◆ **What is being asked**
With pictures removed, print the listing exactly.

◆ **Available data**
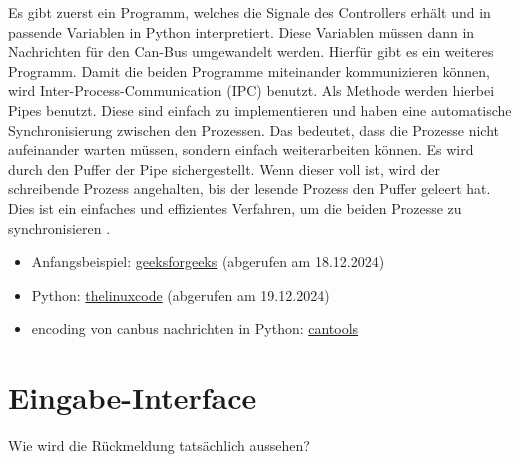 Es gibt zuerst ein Programm, welches die Signale des Controllers erhält und in passende Variablen in Python interpretiert. Diese Variablen müssen
dann in Nachrichten für den Can-Bus umgewandelt werden. Hierfür gibt es ein weiteres Programm. Damit die beiden Programme miteinander kommunizieren
können, wird Inter-Process-Communication (IPC) benutzt. Als Methode werden hierbei Pipes benutzt. Diese sind einfach zu implementieren und haben
eine automatische Synchronisierung zwischen den Prozessen. Das bedeutet, dass die Prozesse nicht aufeinander warten müssen, sondern einfach
weiterarbeiten können. Es wird durch den Puffer der Pipe sichergestellt. Wenn dieser voll ist, wird der schreibende Prozess angehalten, bis der
lesende Prozess den Puffer geleert hat. Dies ist ein einfaches und effizientes Verfahren, 
um die beiden Prozesse zu synchronisieren \cite{Venkataraman2015}. 

\begin{itemize}
    \item Anfangsbeispiel: \href{https://www.geeksforgeeks.org/inter-process-communication-ipc/}{geeksforgeeks} (abgerufen am 18.12.2024)
    \item Python: \href{https://thelinuxcode.com/python-pipe-example/}{thelinuxcode} (abgerufen am 19.12.2024)
    \item encoding von canbus nachrichten in Python: \href{https://cantools.readthedocs.io/en/latest/}{cantools}
\end{itemize}

\section{Eingabe-Interface}
Wie wird die Rückmeldung tatsächlich aussehen?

◆ **Reply**
 Es gibt zuerst ein Programm, welches die Signale des Controllers erhält und in passende Variablen in Python interpretiert. Diese Variablen müssen
dann in Nachrichten für den Can-Bus umgewandelt werden. Hierfür gibt es ein weiteres Programm. Damit die beiden Programme miteinander kommunizieren
können, wird Inter-Process-Communication (IPC) benutzt. Als Methode werden hierbei Pipes benutzt. Diese sind einfach zu implementieren und haben
eine automatische Synchronisierung zwischen den Prozessen. Das bedeutet, dass die Prozesse nicht aufeinander warten müssen, sondern einfach
weiterarbeiten können. Es wird durch den Puffer der Pipe sichergestellt. Wenn dieser voll ist, wird der schreibende Prozess angehalten, bis der
lesende Prozess den Puffer geleert hat. Dies ist ein einfaches und effizientes Verfahren, 
um die beiden Prozesse zu synchronisieren \cite{Venkataraman2015}. 

\begin{itemize}
    \item Anfangsbeispiel: \href{https://www.geeksforgeeks.org/inter-process-communication-ipc/}{geeksforgeeks} (abgerufen am 18.12.2024)
    \item Python: \href{https://thelinuxcode.com/python-pipe-example/}{thelinuxcode} (abgerufen am 19.12.2024)
    \item encoding von canbus nachrichten in Python: \href{https://cantools.readthedocs.io/en/latest/}{cantools}
\end{itemize}

\section{Eingabe-Interface}
Wie wird die Rückmeldung tatsächlich aussehen?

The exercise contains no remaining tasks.